I discovered a forgotten shoe box in the back of one of those drawers, and I was surprised to find several more letters written to my mom from her brothers while they were in the service during WWII and after DDay, but still occupying in Europe for awhile. There are a couple of small photo books and some other important genealogy items. I hope to share these things with you in the near future, but I have other things to do first.

End of chapter 2.

Wednesday, March 25, 2015


I sat down here at the computer two hours ago to check email and write some more blog posts. But. . . . I just spent most of that time on Facebook! I have spent very little time there the past while, so it was rather fun to check out several posts there. And I just barely touched the surface!

Now it is 12:30 and my tummy is telling me it is time to fill it again and have a cup of hot coffee. It is downright chilly in here. Outside it is only in the mid 30's and a strong 28 mph northwest wind with 39 mph gusts. I guess spring was too chicken to stick around any longer (grumble, grumble).

More later.


The calendar says spring and we did have some really nice, almost summer, days recently. But today is dark, 32 degrees, and wet. I did notice that my tulips are up about 2" today so there is a good sign of spring even if it is dreary and cold.

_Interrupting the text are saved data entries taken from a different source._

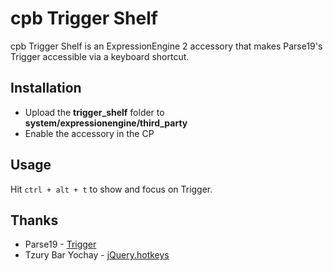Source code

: cpb Trigger Shelf
===============

cpb Trigger Shelf is an ExpressionEngine 2 accessory that makes Parse19's Trigger accessible via a keyboard shortcut.

Installation
------------

* Upload the **trigger\_shelf** folder to **system/expressionengine/third\_party**
* Enable the accessory in the CP


Usage
-----

Hit `ctrl + alt + t` to show and focus on Trigger.

Thanks
------

* Parse19				- [Trigger](http://parse19.com/trigger/)
* Tzury Bar Yochay	- [jQuery.hotkeys](https://github.com/tzuryby/jquery.hotkeys)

It has been a long time since I last checked in, and that is because a lot has been going on here. It will take a book to tell you all so I will break it down in small portions day by day, as often as I feel up to writing.

I have been making rounds with more than one doctor and hospital to keep me busy and on my toes. Starting on Monday, February 16 I saw two different doctors and a hospital visit through March 9. Saw another doctor on March 18, had major surgery the following day, went home the day after that, and my two daughters and 10 year old twin grandchildren were here to help me for a few days. Whew! What a whirlwind!

I will begin this saga with that first Monday - February 16. I had a consult with the local surgeon about my ultrasound that was done January 29. He told me I needed a hysteroscopy with D&C. And since it was time for my regular 10-year colonoscopy, they could both be done at the same time. Those two procedures were done as outpatient surgery on February 23, another one of those Mondays.

I kept the road warm between home and the hospital 10 miles away.

More to come in the next chapter. . . . . .

Monday, March 2, 2015


This isn't the greatest picture, but I hope you can see that this is an electric can opener, my new best friend.

I have developed arthritis at the base of my right thumb and it was becoming increasingly harder to use a regular can opener, even though I had bought a more expensive and better can opener not long ago. Before, I just had one of those really cheap ones and never had a problem. I think those little 'teeth' on the wheel had gotten so smooth that it wouldn't grip to go around the edge of the can anymore. That new one worked great. . . . at first. It seems there are some cans that are just plain difficult to open, no matter what, while others present no problem.

As the arthritis became worse and hands weaker I was to the point I could not get a can open at all and was getting very frustrated. I began to really appreciate the cans that have the pull tabs that don't need an opener! But not everything comes with that type of lid.

I had an electric can opener many decades ago and really didn't care much for it, so never thought I would own one again, but I was getting desperate. And I don't even use that many canned good when cooking. I use mostly frozen or jarred, if and when I cook. Sometimes we have to eat our words, don't we.

So far, this can opener works very well. It even takes tall cans, but I need to remember to hold it steady or it can tip with a heavy can. I also like that a magnet holds the lid after opening.

At least now I don't have to cry with frustration because I can't get the blankety-blank can open.